## Your objective
Search the material below for "apenas" and copy every line where it occurs.

## The input
================================
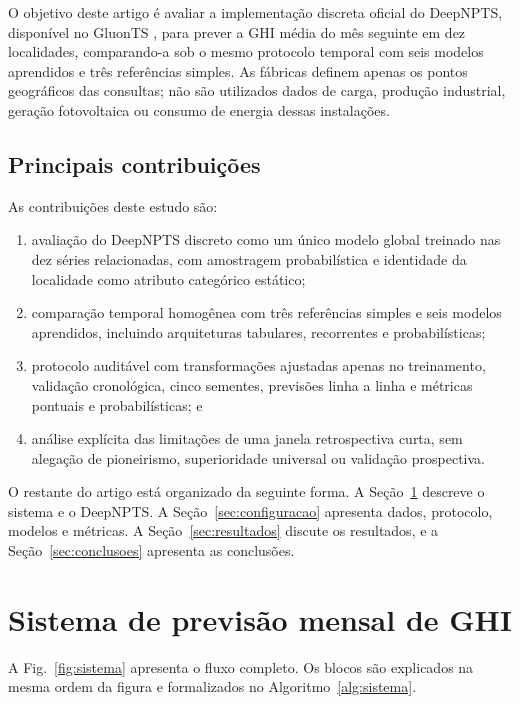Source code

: \documentclass[10pt,conference,a4paper]{IEEEtran}
\begin{document}
O objetivo deste artigo é avaliar a implementação discreta oficial do
DeepNPTS, disponível no GluonTS \cite{alexandrov2020}, para prever a GHI média
do mês seguinte em dez localidades, comparando-a sob o mesmo protocolo temporal
com seis modelos aprendidos e três referências simples. As fábricas definem
apenas os pontos geográficos das consultas; não são utilizados dados de carga,
produção industrial, geração fotovoltaica ou consumo de energia dessas
instalações.

\subsection{Principais contribuições}

As contribuições deste estudo são:

\begin{enumerate}
  \item avaliação do DeepNPTS discreto como um único modelo global treinado nas
  dez séries relacionadas, com amostragem probabilística e identidade da
  localidade como atributo categórico estático;
  \item comparação temporal homogênea com três referências simples e seis
  modelos aprendidos, incluindo arquiteturas tabulares, recorrentes e
  probabilísticas;
  \item protocolo auditável com transformações ajustadas apenas no treinamento,
  validação cronológica, cinco sementes, previsões linha a linha e métricas
  pontuais e probabilísticas; e
  \item análise explícita das limitações de uma janela retrospectiva curta, sem
  alegação de pioneirismo, superioridade universal ou validação prospectiva.
\end{enumerate}

O restante do artigo está organizado da seguinte forma. A
Seção~\ref{sec:sistema} descreve o sistema e o DeepNPTS. A
Seção~\ref{sec:configuracao} apresenta dados, protocolo, modelos e métricas. A
Seção~\ref{sec:resultados} discute os resultados, e a
Seção~\ref{sec:conclusoes} apresenta as conclusões.

\section{Sistema de previsão mensal de GHI}
\label{sec:sistema}

A Fig.~\ref{fig:sistema} apresenta o fluxo completo. Os blocos são explicados
na mesma ordem da figura e formalizados no Algoritmo~\ref{alg:sistema}.
\end{document}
================================
## Task output
apenas os pontos geográficos das consultas; não são utilizados dados de carga,
  \item protocolo auditável com transformações ajustadas apenas no treinamento,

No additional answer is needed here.